Singaporean teen who planned mosque attacks will get lawyer, attend hearing under ISA: Shanmugam
SINGAPORE: The Singaporean teenager detained under the Internal Security Act for planning to commit terrorist acts at two local mosques will get a lawyer and attend a hearing to set out his position.
“He will get a hearing within the rubric of the Internal Security Act and he would have a lawyer, and his position will be put across. His parents are fully involved,” Law and Home Affairs Minister K Shanmugam told reporters on Thursday (Jan 28).
Mr Shanmugam said a judge will “look at it”. "And I, as a minister, will have to look at it too,” he added.

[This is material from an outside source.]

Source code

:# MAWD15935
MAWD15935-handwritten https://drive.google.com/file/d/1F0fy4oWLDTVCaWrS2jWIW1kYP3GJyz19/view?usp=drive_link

The self-radicalised teenager, a 16-year-old Protestant Christian of Indian ethnicity, had planned to use a machete to attack Muslims at two mosques in the Woodlands area.
The attacks were planned for Mar 15 this year, the second anniversary of the 2019 attacks in Christchurch, New Zealand.
The teen was influenced by Christchurch attacker Brenton Tarrant's actions and manifesto, the Internal Security Department (ISD) said on Wednesday.
Mr Shanmugam said on Thursday that the boy’s age was not relevant in considering whether or not he was going to be detained.
“Because I think we agree that he is capable of doing harm, and until he is rehabilitated, if we leave him out, and if he carries out what he intends to do, I think we will all be very sorry," he added.
The minister said the boy’s age will be a factor in deciding how his rehabilitation process should take place.
“I think given his age, there must be considerable hope that he can be rehabilitated,” he said, based on reports he received.
“But I don’t think there is any doubt in ISD’s mind that he ought to be detained for a period.”
The minister also reiterated the reasons why the teen will not be tried in court, pointing out that it will be argued that “he hasn’t done anything”.
"In many countries, that is part of the issue. You got to wait for them to do something, and often, that’s too late, and I think our people support the approach where we intervene very early," said Mr Shanmugam.
“Second, apart from the question of what he has done, you put him up on the stand, he talks about how he was influenced by Tarrant, his manifesto, what he has against Muslims, do you think that is positive for our interracial confidence?
"You will get reactions from the Muslim community. You will get other people from the Christian community who listen to this, and maybe some may think of this boy as being victimised.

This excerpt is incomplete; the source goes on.